*** Block opens ***
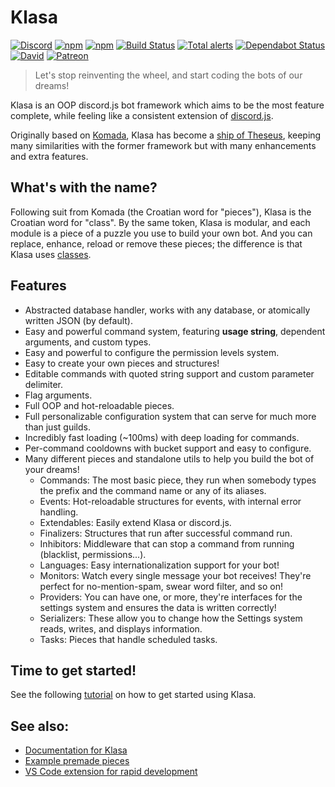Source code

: # Klasa

[![Discord](https://discordapp.com/api/guilds/339942739275677727/embed.png)](https://discord.gg/FpEFSyY)
[![npm](https://img.shields.io/npm/v/klasa.svg?maxAge=3600)](https://www.npmjs.com/package/klasa)
[![npm](https://img.shields.io/npm/dt/klasa.svg?maxAge=3600)](https://www.npmjs.com/package/klasa)
[![Build Status](https://travis-ci.org/dirigeants/klasa.svg?branch=master)](https://travis-ci.org/dirigeants/klasa)
[![Total alerts](https://img.shields.io/lgtm/alerts/g/dirigeants/klasa.svg?logo=lgtm&logoWidth=18)](https://lgtm.com/projects/g/dirigeants/klasa/alerts/)
[![Dependabot Status](https://api.dependabot.com/badges/status?host=github&repo=dirigeants/klasa)](https://dependabot.com)
[![David](https://img.shields.io/david/dirigeants/klasa.svg?maxAge=3600)](https://david-dm.org/dirigeants/klasa)
[![Patreon](https://img.shields.io/badge/donate-patreon-F96854.svg)](https://www.patreon.com/klasa)

> Let's stop reinventing the wheel, and start coding the bots of our dreams!

Klasa is an OOP discord.js bot framework which aims to be the most feature complete, while feeling like a consistent extension of [discord.js](https://github.com/discordjs/discord.js).

Originally based on [Komada](https://github.com/dirigeants/komada), Klasa has become a [ship of Theseus](https://en.wikipedia.org/wiki/Ship_of_Theseus), keeping many similarities with the former framework but with many enhancements and extra features.

## What's with the name?

Following suit from Komada (the Croatian word for "pieces"), Klasa is the Croatian word for "class". By the same token, Klasa is modular, and each module is a piece of a puzzle you use to build your own bot. And you can replace, enhance, reload or remove these pieces; the difference is that Klasa uses [classes](https://developer.mozilla.org/en-US/docs/Web/JavaScript/Reference/Classes).

## Features

- Abstracted database handler, works with any database, or atomically written JSON (by default).
- Easy and powerful command system, featuring **usage string**, dependent arguments, and custom types.
- Easy and powerful to configure the permission levels system.
- Easy to create your own pieces and structures!
- Editable commands with quoted string support and custom parameter delimiter.
- Flag arguments.
- Full OOP and hot-reloadable pieces.
- Full personalizable configuration system that can serve for much more than just guilds.
- Incredibly fast loading (~100ms) with deep loading for commands.
- Per-command cooldowns with bucket support and easy to configure.
- Many different pieces and standalone utils to help you build the bot of your dreams!
    - Commands: The most basic piece, they run when somebody types the prefix and the command name or any of its aliases.
    - Events: Hot-reloadable structures for events, with internal error handling.
    - Extendables: Easily extend Klasa or discord.js.
    - Finalizers: Structures that run after successful command run.
    - Inhibitors: Middleware that can stop a command from running (blacklist, permissions...).
    - Languages: Easy internationalization support for your bot!
    - Monitors: Watch every single message your bot receives! They're perfect for no-mention-spam, swear word filter, and so on!
    - Providers: You can have one, or more, they're interfaces for the settings system and ensures the data is written correctly!
    - Serializers: These allow you to change how the Settings system reads, writes, and displays information.
    - Tasks: Pieces that handle scheduled tasks.

## Time to get started!

See the following [tutorial](https://klasa.js.org/#/docs/main/stable/Getting%20Started/GettingStarted) on how to get started using Klasa.

## See also:

- [Documentation for Klasa](https://klasa.js.org)
- [Example premade pieces](https://github.com/dirigeants/klasa-pieces)
- [VS Code extension for rapid development](https://marketplace.visualstudio.com/items?itemName=bdistin.klasa-vscode)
*** Block closes ***
#### What is needed
Return the data exactly. Do not carry over any images.

#### Completed exercise
Source code

: # Klasa

[![Discord](https://discordapp.com/api/guilds/339942739275677727/embed.png)](https://discord.gg/FpEFSyY)
[![npm](https://img.shields.io/npm/v/klasa.svg?maxAge=3600)](https://www.npmjs.com/package/klasa)
[![npm](https://img.shields.io/npm/dt/klasa.svg?maxAge=3600)](https://www.npmjs.com/package/klasa)
[![Build Status](https://travis-ci.org/dirigeants/klasa.svg?branch=master)](https://travis-ci.org/dirigeants/klasa)
[![Total alerts](https://img.shields.io/lgtm/alerts/g/dirigeants/klasa.svg?logo=lgtm&logoWidth=18)](https://lgtm.com/projects/g/dirigeants/klasa/alerts/)
[![Dependabot Status](https://api.dependabot.com/badges/status?host=github&repo=dirigeants/klasa)](https://dependabot.com)
[![David](https://img.shields.io/david/dirigeants/klasa.svg?maxAge=3600)](https://david-dm.org/dirigeants/klasa)
[![Patreon](https://img.shields.io/badge/donate-patreon-F96854.svg)](https://www.patreon.com/klasa)

> Let's stop reinventing the wheel, and start coding the bots of our dreams!

Klasa is an OOP discord.js bot framework which aims to be the most feature complete, while feeling like a consistent extension of [discord.js](https://github.com/discordjs/discord.js).

Originally based on [Komada](https://github.com/dirigeants/komada), Klasa has become a [ship of Theseus](https://en.wikipedia.org/wiki/Ship_of_Theseus), keeping many similarities with the former framework but with many enhancements and extra features.

## What's with the name?

Following suit from Komada (the Croatian word for "pieces"), Klasa is the Croatian word for "class". By the same token, Klasa is modular, and each module is a piece of a puzzle you use to build your own bot. And you can replace, enhance, reload or remove these pieces; the difference is that Klasa uses [classes](https://developer.mozilla.org/en-US/docs/Web/JavaScript/Reference/Classes).

## Features

- Abstracted database handler, works with any database, or atomically written JSON (by default).
- Easy and powerful command system, featuring **usage string**, dependent arguments, and custom types.
- Easy and powerful to configure the permission levels system.
- Easy to create your own pieces and structures!
- Editable commands with quoted string support and custom parameter delimiter.
- Flag arguments.
- Full OOP and hot-reloadable pieces.
- Full personalizable configuration system that can serve for much more than just guilds.
- Incredibly fast loading (~100ms) with deep loading for commands.
- Per-command cooldowns with bucket support and easy to configure.
- Many different pieces and standalone utils to help you build the bot of your dreams!
    - Commands: The most basic piece, they run when somebody types the prefix and the command name or any of its aliases.
    - Events: Hot-reloadable structures for events, with internal error handling.
    - Extendables: Easily extend Klasa or discord.js.
    - Finalizers: Structures that run after successful command run.
    - Inhibitors: Middleware that can stop a command from running (blacklist, permissions...).
    - Languages: Easy internationalization support for your bot!
    - Monitors: Watch every single message your bot receives! They're perfect for no-mention-spam, swear word filter, and so on!
    - Providers: You can have one, or more, they're interfaces for the settings system and ensures the data is written correctly!
    - Serializers: These allow you to change how the Settings system reads, writes, and displays information.
    - Tasks: Pieces that handle scheduled tasks.

## Time to get started!

See the following [tutorial](https://klasa.js.org/#/docs/main/stable/Getting%20Started/GettingStarted) on how to get started using Klasa.

## See also:

- [Documentation for Klasa](https://klasa.js.org)
- [Example premade pieces](https://github.com/dirigeants/klasa-pieces)
- [VS Code extension for rapid development](https://marketplace.visualstudio.com/items?itemName=bdistin.klasa-vscode)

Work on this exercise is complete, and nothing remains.